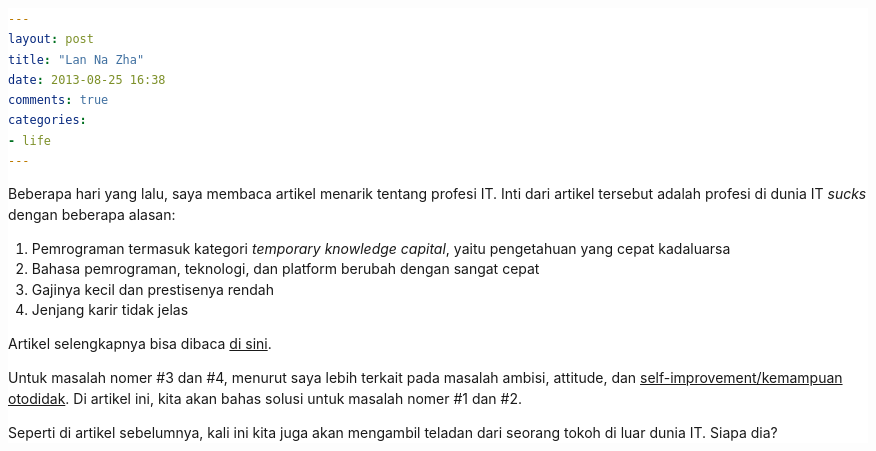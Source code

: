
 ```yaml
---
layout: post
title: "Lan Na Zha"
date: 2013-08-25 16:38
comments: true
categories: 
- life
---
```


Beberapa hari yang lalu, saya membaca artikel menarik tentang profesi IT. 
Inti dari artikel tersebut adalah profesi di dunia IT _sucks_ dengan beberapa alasan:

1. Pemrograman termasuk kategori _temporary knowledge capital_, yaitu pengetahuan yang cepat kadaluarsa
2. Bahasa pemrograman, teknologi, dan platform berubah dengan sangat cepat
3. Gajinya kecil dan prestisenya rendah
4. Jenjang karir tidak jelas

Artikel selengkapnya bisa dibaca [di sini](http://www.halfsigma.com/2007/03/why_a_career_in.html).

Untuk masalah nomer #3 dan #4, menurut saya lebih terkait pada masalah ambisi, attitude, dan [self-improvement/kemampuan otodidak](http://software.endy.muhardin.com/life/otodidak/). Di artikel ini, kita akan bahas solusi untuk masalah nomer #1 dan #2. 

Seperti di artikel sebelumnya, kali ini kita juga akan mengambil teladan dari seorang tokoh di luar dunia IT. Siapa dia?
════════════════════
■ **YOUR INSTRUCTIONS**
Filter the records above and copy every line that contains the word "life".

■ **SOLUTION FOR THIS TASK**
- life
Untuk masalah nomer #3 dan #4, menurut saya lebih terkait pada masalah ambisi, attitude, dan [self-improvement/kemampuan otodidak](http://software.endy.muhardin.com/life/otodidak/). Di artikel ini, kita akan bahas solusi untuk masalah nomer #1 dan #2. 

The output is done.